Start of EXERCISE DATA

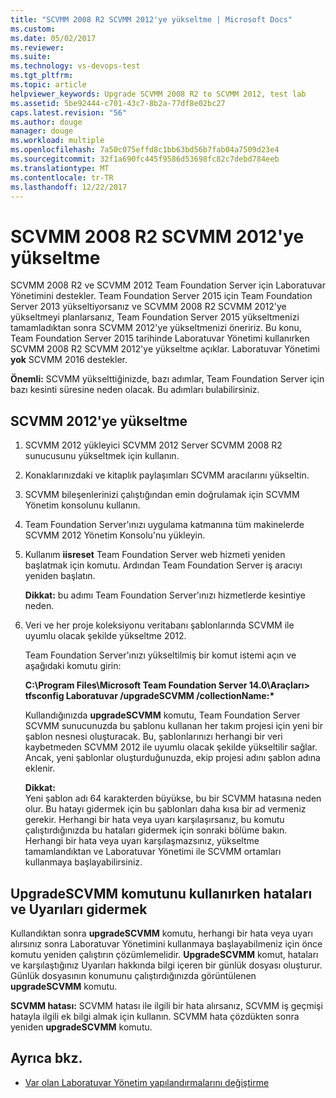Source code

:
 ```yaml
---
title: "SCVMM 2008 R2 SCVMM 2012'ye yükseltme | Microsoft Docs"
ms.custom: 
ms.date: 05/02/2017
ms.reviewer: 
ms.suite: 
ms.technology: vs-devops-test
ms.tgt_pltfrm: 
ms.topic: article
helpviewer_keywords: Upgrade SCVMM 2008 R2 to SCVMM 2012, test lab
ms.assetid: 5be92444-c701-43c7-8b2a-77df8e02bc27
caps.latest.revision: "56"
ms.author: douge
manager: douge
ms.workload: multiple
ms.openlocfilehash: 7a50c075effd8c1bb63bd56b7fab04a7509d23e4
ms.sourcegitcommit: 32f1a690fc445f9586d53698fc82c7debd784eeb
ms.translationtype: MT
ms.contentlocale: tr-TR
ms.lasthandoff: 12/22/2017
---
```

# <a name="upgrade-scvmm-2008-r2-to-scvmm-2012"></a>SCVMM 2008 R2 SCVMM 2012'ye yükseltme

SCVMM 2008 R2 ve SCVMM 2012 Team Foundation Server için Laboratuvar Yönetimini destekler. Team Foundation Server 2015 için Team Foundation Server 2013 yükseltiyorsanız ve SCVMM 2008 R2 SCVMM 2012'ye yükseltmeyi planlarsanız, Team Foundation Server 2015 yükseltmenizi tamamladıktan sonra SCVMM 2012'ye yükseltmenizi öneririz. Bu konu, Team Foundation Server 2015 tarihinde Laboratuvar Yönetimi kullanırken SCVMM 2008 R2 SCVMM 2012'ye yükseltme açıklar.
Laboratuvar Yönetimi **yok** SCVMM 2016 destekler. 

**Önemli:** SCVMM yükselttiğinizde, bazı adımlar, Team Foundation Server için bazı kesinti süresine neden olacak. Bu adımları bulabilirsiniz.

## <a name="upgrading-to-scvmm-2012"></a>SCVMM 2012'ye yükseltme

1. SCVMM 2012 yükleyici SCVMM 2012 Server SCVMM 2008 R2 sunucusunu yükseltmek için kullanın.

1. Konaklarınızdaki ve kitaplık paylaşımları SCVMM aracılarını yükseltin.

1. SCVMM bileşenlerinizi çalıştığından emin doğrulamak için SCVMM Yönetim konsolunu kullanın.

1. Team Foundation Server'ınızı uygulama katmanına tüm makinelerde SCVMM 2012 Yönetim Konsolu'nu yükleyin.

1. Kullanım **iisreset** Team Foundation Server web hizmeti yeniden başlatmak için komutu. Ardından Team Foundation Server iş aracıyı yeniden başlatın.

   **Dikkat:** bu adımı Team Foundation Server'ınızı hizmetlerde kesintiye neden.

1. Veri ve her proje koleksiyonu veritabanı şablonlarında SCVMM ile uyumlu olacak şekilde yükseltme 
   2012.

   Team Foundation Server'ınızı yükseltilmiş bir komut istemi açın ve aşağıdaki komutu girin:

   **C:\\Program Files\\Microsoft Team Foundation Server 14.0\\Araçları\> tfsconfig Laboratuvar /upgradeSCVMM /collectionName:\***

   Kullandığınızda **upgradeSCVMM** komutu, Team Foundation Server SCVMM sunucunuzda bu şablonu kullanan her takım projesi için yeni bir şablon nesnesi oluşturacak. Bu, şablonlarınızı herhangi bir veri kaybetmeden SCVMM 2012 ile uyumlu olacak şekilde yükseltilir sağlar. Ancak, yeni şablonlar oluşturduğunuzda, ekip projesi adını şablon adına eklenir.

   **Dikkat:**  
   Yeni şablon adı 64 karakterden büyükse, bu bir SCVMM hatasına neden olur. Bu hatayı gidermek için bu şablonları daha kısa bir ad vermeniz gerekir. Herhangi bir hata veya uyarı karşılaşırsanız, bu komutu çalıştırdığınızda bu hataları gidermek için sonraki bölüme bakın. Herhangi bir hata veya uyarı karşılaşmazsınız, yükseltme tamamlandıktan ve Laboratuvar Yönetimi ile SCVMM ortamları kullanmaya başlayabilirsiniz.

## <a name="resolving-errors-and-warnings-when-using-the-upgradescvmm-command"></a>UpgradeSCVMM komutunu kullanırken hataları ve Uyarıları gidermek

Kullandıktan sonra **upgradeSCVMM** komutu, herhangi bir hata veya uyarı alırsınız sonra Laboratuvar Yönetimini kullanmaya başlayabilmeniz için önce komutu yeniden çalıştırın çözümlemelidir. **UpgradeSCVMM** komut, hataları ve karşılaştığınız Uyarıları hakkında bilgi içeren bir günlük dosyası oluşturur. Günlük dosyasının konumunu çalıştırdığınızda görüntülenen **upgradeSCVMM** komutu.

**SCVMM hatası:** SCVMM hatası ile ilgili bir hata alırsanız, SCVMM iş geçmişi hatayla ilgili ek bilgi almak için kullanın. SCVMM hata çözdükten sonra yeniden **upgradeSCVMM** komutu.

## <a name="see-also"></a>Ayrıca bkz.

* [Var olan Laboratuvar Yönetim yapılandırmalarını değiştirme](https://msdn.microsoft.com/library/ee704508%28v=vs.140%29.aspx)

End of EXERCISE DATA
Start of EXERCISE DATA

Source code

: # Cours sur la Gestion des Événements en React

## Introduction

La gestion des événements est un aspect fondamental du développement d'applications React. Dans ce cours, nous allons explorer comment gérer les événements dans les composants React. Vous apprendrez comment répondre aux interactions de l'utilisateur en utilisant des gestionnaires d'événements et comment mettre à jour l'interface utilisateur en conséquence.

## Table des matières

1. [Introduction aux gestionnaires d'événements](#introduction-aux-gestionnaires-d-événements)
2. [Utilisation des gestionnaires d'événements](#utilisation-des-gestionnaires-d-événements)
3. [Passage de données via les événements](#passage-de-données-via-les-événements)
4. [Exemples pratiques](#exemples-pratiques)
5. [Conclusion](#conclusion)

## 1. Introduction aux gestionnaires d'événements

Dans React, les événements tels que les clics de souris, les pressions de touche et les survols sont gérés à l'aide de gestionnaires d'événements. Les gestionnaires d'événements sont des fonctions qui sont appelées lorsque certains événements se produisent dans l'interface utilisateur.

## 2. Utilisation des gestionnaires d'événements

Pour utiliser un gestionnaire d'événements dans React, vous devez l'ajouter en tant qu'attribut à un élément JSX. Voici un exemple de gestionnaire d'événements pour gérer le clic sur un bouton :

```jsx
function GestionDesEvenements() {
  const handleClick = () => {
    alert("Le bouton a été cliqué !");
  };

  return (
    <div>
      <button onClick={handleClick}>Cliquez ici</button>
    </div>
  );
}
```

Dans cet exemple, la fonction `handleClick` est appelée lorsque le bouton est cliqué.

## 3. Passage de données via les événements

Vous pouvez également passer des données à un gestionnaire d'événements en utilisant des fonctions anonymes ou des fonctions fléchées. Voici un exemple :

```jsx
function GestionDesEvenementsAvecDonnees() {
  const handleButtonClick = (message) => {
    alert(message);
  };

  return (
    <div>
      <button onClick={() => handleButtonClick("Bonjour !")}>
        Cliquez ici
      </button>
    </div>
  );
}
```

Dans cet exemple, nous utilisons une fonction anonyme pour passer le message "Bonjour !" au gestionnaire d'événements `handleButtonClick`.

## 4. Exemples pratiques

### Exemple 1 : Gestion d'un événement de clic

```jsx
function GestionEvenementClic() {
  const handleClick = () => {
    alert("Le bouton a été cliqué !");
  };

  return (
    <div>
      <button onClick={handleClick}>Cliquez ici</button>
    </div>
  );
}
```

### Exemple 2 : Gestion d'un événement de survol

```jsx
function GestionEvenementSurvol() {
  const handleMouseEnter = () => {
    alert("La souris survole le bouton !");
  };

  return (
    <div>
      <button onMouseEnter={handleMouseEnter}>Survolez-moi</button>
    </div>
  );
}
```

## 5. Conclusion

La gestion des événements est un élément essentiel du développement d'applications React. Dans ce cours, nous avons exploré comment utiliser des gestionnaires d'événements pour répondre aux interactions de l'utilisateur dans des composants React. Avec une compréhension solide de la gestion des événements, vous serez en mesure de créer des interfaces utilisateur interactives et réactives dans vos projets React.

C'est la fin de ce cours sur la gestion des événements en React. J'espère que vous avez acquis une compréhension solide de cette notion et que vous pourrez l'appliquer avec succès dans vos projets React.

End of EXERCISE DATA
Start of EXERCISE DATA

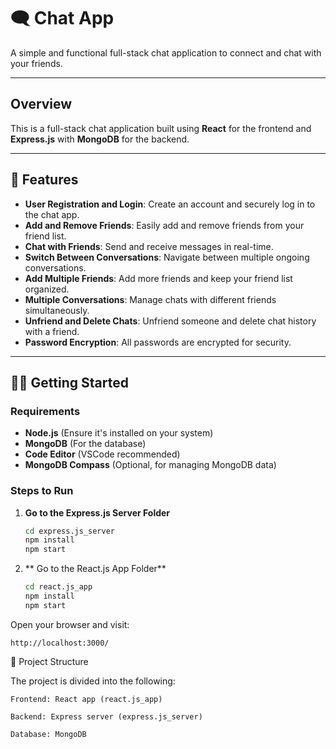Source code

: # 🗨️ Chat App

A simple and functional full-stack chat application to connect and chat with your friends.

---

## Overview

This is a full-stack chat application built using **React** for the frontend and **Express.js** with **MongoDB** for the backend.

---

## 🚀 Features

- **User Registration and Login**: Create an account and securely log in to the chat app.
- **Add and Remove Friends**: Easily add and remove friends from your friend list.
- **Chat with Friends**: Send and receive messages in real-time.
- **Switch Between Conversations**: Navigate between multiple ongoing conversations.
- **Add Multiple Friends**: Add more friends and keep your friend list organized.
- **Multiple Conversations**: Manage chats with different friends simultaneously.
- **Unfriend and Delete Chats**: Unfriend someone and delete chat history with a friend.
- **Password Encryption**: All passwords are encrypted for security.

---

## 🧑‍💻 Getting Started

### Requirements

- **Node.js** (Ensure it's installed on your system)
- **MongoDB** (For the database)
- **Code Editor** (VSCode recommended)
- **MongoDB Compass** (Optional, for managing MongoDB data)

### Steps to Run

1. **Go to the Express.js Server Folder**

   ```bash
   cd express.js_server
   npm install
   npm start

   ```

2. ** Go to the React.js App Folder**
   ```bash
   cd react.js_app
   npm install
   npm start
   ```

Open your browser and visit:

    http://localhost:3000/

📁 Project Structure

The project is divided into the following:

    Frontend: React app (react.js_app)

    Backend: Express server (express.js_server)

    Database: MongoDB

End of EXERCISE DATA

Show the lines of the entries that include the string "stack", copying each in full.

### OUTPUT FOR THIS TASK
A simple and functional full-stack chat application to connect and chat with your friends.
This is a full-stack chat application built using **React** for the frontend and **Express.js** with **MongoDB** for the backend.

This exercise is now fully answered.